Penelitian oleh Cosgrove ( 1977 ) memperlihatkan hal yang sama bahwa anak yang
dilahirkan oleh ibu yang mendapatkan diethylstilbestrol atau kontrasepsi oral
menderita kriptokidisme dan disgenesis kelenjar gonad.
Atrofi
Terjadinya infeksi bakteri nonspesifik
virus mump pada testis diduga menjadi penyebab terjadinya atrofi testis yang
potensial menjadi penyebab terjadinya tumor testis. Namun demikian peran atrofi
testis sebagai faktor penyebab terjadinya tumr testis masih merupakan
spekulasi.
Terdapat klasifikasi besar yang
membagi tumor testis menjadi 2 yaitu :
1. Tumor sel germinal
testis, termasuk dalam kelompok ini adalah
seminoma, karsinoma
sel embrional, tumor yolk sac, trratoma, koriokarsinoma dan mixed cell tumor.
2. Tumor non sel
germinal testis, meliputi tumor sel leydig, tumor
TUMOR SEL GERMINAL
TESTIS
Tumor sel germinal merupakan tumor
testis yang paling sering ditemukan sebagi tumor primer yaitu meliputi
kira-kira 90-95 % dari seluruh tumor primer testis ( seminoma dan non seminoma)

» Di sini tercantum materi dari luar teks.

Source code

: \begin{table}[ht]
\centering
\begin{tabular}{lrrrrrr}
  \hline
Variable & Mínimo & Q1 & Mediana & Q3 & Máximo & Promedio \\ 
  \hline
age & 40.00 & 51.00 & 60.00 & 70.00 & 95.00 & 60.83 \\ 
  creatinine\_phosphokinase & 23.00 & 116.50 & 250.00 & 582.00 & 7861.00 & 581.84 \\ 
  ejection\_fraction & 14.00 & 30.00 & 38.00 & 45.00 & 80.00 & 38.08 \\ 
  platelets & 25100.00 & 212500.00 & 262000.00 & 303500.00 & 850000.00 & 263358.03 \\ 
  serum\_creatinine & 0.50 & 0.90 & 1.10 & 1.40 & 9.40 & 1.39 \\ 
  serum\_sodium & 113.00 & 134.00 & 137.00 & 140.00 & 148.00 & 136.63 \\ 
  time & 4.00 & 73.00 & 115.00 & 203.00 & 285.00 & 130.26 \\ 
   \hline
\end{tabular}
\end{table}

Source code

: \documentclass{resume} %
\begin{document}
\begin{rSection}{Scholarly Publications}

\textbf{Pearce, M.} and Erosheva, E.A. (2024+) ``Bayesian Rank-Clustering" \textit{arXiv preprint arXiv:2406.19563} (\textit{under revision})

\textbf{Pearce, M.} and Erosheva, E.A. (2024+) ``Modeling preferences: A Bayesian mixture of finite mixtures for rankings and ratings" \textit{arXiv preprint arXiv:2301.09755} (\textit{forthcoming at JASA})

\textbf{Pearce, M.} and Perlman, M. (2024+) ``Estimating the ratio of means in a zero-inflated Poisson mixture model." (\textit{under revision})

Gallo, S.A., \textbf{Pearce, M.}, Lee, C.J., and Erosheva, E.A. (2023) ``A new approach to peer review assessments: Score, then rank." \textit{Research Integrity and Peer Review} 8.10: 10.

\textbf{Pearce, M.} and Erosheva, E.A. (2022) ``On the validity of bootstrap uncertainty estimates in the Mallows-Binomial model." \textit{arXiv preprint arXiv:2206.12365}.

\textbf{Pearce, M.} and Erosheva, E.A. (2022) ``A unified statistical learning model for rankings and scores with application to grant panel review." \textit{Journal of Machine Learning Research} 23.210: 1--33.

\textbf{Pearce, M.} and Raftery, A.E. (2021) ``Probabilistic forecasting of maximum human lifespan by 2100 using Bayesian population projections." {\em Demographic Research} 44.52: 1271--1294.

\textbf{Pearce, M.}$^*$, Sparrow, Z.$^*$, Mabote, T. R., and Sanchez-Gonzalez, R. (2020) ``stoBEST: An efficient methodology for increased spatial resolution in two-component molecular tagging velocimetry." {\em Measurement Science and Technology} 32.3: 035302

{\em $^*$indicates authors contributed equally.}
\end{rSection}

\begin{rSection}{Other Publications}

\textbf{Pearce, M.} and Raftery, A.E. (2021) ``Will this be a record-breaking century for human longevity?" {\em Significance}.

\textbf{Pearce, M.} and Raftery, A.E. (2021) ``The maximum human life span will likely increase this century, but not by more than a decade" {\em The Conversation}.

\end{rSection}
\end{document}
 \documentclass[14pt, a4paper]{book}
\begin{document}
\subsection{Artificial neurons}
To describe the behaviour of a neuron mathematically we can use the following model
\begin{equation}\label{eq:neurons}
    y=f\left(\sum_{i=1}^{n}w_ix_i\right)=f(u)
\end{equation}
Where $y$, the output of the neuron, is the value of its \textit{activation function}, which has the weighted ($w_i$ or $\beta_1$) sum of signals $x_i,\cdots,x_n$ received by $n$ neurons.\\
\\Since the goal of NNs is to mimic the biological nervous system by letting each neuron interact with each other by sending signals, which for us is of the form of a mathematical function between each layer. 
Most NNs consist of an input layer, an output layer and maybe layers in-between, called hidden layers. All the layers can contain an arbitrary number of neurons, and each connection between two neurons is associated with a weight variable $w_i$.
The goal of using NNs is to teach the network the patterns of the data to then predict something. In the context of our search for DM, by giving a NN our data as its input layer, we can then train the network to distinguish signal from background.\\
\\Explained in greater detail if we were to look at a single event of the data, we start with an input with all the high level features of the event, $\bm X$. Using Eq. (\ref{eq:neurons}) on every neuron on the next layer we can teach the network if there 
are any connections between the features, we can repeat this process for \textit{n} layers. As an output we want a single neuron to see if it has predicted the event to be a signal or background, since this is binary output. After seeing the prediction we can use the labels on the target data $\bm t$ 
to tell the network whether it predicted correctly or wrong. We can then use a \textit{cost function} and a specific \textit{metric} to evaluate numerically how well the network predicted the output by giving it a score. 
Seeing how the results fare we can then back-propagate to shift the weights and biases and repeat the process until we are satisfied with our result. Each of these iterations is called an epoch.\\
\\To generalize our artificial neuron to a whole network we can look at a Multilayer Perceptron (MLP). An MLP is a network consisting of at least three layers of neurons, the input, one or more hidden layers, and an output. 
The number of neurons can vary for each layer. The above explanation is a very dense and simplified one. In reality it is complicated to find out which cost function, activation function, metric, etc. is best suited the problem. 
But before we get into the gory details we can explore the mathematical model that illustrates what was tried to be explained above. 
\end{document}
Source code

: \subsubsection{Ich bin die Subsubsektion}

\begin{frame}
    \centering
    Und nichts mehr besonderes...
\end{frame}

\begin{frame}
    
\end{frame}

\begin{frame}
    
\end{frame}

dan sisanya adalah neoplasma non germinal ( tumor sel leydig, tumor sel sertoli
dan gonadoblastoma). Sejumlah sistem klasifikasi dikemukakan untuk membagi
tumor sel germinal testis. Sistem klasifikasi berdasarkan tipe histologi dari
tumor ini adalah sistem klasifikasi yang paling banyak digunakan.
Berdasarkan
klasifikasi ini tumor sel germinal testis dapat dibagi menjadi:
• Seminoma
• Non seminoma germ
cell tumor ( NSGCT ), termasuk di dalamnya adalah karsinoma sel embrional,
teratoma, koriokarsinoma dan tumor-tumor campuran ( mixed tumors )
1. Seminoma
Terdapat 3 subtipe gambaran
histologis dari tumor jenis ini yaitu :
• Seminoma klasik
Disebut juga dengan typical
seminoma. Seminoma jenis ini meliputi sebagian besar dari seluruh kasus
seminoma ( 85%), sering terjadi pada dekade ke 4 kehidupan namun tidak jarang
terjadi pada pria usia 40 atau 50 tahunan. Secara makroskopis tampak nodul
berwarna abu-abu yang menyatu dan secara mikroskopis telihat lapisan yang
monoton pada sel besar dengan sitoplasma yang jernih dengan inti sel padat.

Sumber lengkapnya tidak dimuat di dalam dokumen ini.